A team of researchers has identified that a new Machine Learning (ML) program accurately identifies Covid-19-related conspiracy theories on social media and models how they evolved.
The study showed that misinformation tweets contain more negative sentiment when compared to factual tweets and that conspiracy theory evolve, incorporating details from unrelated conspiracy theories as well as real-world events.
“A lot of ML studies related to misinformation on social media focus on identifying different kinds of conspiracy theories,” said researcher Courtney Shelley from Los Alamos National Laboratory in the US.
For the study, published in the journal JMIR Public Health and Surveillance, the team used publicly available, anonymized Twitter data to characterize four Covid-19 conspiracy theory themes and provide context for each through the first five months of the pandemic.
The four themes the study examined were that 5G cell towers spread the virus; that the Bill and Melinda Gates Foundation engineered or has otherwise malicious intent related to Covid-19; that the virus was bioengineered or was developed in a laboratory; and that the Covid-19 vaccines, which were then all still in development, would be dangerous.
“We began with a dataset of approximately 1.8 million tweets that contained Covid-19 keywords or were from health-related Twitter accounts,” the researchers said.

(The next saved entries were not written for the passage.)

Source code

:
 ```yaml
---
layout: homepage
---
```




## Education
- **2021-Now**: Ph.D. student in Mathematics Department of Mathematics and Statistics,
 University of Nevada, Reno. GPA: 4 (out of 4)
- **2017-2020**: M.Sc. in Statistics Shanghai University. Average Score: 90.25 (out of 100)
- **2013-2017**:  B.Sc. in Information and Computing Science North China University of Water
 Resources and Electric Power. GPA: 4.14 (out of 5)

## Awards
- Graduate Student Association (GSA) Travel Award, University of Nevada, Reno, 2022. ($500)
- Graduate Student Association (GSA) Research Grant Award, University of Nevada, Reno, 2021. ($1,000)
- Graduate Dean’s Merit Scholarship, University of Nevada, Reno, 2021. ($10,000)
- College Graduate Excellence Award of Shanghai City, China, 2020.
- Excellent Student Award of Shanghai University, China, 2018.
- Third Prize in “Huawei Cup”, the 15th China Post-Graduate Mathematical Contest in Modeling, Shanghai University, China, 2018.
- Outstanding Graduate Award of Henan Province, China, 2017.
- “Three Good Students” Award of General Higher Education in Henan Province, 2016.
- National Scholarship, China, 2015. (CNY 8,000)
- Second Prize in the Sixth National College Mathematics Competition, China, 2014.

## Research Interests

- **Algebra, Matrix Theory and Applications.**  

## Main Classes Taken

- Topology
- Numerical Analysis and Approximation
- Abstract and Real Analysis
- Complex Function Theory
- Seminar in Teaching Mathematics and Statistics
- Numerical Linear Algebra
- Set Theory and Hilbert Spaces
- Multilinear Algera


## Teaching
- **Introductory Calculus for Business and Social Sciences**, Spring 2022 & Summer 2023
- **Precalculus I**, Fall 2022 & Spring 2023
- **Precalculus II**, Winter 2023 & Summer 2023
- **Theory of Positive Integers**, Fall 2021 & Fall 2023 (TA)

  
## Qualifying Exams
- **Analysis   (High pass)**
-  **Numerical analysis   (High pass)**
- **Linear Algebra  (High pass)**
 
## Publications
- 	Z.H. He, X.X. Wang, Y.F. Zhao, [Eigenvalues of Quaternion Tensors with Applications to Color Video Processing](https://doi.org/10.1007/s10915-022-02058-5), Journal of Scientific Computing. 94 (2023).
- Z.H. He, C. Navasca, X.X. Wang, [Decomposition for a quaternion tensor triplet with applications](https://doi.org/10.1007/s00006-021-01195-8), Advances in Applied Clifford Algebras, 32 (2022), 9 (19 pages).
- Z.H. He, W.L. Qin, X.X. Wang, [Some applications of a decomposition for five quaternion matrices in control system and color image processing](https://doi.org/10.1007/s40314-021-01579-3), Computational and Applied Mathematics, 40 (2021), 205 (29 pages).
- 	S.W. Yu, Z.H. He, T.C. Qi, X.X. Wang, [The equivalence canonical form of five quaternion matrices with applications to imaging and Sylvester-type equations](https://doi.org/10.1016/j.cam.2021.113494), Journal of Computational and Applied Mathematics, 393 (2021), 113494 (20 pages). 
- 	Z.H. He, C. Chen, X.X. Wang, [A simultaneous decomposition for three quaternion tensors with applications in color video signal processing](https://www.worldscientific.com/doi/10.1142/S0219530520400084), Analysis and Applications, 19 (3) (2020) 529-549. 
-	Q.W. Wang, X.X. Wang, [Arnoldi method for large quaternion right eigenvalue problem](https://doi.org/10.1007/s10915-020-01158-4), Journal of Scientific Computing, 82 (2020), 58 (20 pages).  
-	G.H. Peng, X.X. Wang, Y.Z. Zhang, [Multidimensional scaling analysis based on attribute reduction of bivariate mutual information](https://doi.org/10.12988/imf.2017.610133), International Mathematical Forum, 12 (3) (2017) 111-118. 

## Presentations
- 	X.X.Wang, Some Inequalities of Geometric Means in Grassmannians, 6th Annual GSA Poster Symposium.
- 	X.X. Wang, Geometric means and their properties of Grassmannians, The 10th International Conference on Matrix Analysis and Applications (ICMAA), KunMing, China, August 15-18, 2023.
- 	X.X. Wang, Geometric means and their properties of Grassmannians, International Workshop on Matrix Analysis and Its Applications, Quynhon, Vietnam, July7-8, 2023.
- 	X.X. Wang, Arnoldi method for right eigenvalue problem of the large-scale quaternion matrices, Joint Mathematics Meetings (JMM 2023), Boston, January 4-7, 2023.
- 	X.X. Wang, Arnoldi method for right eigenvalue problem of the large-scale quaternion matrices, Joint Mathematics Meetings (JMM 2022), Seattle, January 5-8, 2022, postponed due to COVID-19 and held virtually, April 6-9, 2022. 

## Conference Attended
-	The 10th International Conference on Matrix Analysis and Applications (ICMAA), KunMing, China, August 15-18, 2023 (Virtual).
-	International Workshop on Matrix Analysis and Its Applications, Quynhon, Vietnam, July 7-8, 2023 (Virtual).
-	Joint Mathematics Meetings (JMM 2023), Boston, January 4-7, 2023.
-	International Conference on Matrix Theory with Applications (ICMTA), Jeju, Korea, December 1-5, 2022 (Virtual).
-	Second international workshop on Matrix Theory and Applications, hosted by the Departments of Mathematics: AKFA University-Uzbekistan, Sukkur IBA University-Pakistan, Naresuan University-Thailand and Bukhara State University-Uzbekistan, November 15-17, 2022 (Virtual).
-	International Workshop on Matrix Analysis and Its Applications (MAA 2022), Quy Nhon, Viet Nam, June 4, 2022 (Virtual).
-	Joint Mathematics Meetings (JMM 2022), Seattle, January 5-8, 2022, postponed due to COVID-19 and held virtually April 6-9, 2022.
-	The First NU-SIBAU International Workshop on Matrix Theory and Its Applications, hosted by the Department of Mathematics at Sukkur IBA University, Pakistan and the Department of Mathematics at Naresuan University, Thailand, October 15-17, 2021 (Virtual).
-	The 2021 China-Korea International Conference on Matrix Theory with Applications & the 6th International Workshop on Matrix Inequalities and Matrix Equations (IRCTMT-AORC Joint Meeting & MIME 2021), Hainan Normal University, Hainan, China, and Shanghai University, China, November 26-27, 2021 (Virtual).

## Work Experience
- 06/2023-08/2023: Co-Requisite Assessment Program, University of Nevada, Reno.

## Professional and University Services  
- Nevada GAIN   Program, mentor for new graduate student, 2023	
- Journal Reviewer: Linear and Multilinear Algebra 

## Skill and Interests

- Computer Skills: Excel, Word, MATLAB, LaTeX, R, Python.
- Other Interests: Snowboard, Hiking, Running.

“From this body of data, we identified subsets that matched the four conspiracy theories using pattern filtering, and hand-labelled several hundred tweets in each conspiracy theory category to construct training sets,” they added.
Using the data collected for each of the four theories, the team built random forest ML, or Artificial Intelligence (AI), models that categorized tweets as Covid-19 misinformation or not.
Furthermore, the study found that a supervised learning technique could be used to automatically identify conspiracy theories and that an unsupervised learning approach (dynamic topic modelling) could be used to explore changes in word importance among topics within each theory.